## Instructions for the task
For every line in the records below that holds "DataProcessor", make a copy.

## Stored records
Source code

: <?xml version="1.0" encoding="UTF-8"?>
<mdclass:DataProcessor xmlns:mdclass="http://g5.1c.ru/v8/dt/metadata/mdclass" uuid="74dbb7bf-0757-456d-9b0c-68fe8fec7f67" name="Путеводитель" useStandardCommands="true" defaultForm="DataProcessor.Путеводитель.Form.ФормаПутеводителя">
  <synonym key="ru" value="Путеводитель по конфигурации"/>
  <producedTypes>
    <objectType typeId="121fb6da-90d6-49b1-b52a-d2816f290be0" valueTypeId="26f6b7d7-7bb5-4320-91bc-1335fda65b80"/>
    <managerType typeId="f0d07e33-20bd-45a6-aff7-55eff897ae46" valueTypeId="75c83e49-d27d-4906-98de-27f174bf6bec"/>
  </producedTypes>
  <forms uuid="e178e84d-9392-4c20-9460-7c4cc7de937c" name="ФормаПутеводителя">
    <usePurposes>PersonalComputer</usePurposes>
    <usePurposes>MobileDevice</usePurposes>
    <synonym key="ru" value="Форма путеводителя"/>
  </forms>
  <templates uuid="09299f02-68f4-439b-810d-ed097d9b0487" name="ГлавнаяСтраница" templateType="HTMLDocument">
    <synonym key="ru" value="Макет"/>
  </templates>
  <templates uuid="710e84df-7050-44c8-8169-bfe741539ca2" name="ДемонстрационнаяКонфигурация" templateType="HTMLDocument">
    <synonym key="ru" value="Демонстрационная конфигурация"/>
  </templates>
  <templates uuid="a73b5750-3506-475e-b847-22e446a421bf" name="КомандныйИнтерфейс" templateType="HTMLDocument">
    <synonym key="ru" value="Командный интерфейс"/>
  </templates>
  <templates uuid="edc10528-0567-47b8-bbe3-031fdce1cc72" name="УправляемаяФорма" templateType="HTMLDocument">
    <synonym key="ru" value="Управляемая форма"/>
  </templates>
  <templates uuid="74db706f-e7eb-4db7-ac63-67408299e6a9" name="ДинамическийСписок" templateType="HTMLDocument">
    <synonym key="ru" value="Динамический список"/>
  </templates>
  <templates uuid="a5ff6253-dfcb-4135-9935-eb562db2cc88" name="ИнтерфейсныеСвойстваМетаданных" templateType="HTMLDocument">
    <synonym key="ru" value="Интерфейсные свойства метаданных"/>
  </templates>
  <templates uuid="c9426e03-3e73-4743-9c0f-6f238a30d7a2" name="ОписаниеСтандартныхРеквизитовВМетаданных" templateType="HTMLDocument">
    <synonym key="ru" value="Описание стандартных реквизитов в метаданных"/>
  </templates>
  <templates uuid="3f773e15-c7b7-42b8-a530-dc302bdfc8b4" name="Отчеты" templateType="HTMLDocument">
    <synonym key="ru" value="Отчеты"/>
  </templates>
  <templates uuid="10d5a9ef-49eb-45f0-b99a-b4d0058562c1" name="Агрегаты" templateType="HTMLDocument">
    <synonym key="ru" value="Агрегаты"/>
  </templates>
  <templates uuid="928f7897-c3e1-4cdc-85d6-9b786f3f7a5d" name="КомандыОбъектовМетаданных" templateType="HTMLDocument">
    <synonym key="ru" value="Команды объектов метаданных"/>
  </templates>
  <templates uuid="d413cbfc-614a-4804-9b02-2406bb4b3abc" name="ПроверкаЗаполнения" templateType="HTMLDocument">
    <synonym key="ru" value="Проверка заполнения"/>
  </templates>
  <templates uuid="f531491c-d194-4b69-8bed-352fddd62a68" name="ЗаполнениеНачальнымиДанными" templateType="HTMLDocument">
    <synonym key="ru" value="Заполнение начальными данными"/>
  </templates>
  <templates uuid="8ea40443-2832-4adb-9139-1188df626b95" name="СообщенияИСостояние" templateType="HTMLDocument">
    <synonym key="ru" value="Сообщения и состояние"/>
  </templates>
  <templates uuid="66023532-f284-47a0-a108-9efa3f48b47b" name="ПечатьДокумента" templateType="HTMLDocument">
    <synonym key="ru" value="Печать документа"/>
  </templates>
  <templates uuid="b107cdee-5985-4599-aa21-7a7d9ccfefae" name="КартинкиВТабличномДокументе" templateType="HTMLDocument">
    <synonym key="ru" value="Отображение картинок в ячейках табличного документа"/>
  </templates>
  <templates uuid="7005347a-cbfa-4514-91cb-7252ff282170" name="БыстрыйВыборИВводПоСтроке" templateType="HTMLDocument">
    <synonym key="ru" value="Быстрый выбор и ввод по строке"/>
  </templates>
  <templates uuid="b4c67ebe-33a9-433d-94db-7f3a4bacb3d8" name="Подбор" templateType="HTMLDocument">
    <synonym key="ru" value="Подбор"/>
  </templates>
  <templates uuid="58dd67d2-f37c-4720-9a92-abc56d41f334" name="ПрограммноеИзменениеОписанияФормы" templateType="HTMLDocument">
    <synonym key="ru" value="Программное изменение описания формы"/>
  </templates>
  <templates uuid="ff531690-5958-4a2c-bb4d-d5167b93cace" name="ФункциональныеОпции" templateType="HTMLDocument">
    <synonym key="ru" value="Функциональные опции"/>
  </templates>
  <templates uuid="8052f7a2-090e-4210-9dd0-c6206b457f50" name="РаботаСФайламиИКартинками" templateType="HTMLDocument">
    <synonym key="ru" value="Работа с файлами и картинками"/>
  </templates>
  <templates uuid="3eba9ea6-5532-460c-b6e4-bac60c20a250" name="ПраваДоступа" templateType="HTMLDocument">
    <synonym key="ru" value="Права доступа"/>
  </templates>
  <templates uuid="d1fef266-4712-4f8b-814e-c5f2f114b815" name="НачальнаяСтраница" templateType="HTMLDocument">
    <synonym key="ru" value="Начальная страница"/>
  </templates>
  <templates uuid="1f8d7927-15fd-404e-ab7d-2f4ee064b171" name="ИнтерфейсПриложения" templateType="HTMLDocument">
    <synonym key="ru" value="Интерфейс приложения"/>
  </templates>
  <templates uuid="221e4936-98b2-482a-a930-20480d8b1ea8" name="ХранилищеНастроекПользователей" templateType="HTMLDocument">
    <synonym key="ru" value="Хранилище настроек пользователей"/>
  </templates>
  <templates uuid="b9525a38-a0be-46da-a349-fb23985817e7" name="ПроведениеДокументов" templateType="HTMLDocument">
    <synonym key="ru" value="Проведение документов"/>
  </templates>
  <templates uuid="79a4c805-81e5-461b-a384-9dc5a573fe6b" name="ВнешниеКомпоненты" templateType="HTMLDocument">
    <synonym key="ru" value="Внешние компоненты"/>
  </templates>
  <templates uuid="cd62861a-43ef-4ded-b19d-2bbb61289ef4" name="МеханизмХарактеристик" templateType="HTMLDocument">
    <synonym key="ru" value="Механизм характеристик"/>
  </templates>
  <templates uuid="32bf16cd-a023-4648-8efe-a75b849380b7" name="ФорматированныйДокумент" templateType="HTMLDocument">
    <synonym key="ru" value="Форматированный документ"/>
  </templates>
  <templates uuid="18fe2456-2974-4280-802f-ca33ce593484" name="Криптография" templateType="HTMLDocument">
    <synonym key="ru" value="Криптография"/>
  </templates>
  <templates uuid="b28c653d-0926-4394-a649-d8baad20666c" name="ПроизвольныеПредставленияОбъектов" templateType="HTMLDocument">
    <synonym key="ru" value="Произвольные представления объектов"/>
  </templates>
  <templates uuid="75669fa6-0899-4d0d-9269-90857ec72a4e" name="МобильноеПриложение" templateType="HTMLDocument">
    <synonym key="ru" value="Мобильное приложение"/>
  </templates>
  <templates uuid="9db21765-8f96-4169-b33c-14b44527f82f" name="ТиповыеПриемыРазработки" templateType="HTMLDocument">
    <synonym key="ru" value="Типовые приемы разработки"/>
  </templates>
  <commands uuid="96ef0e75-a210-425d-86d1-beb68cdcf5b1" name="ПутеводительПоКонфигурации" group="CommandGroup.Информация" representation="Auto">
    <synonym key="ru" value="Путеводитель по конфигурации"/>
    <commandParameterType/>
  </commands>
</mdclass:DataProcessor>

## Solved problem
<mdclass:DataProcessor xmlns:mdclass="http://g5.1c.ru/v8/dt/metadata/mdclass" uuid="74dbb7bf-0757-456d-9b0c-68fe8fec7f67" name="Путеводитель" useStandardCommands="true" defaultForm="DataProcessor.Путеводитель.Form.ФормаПутеводителя">
</mdclass:DataProcessor>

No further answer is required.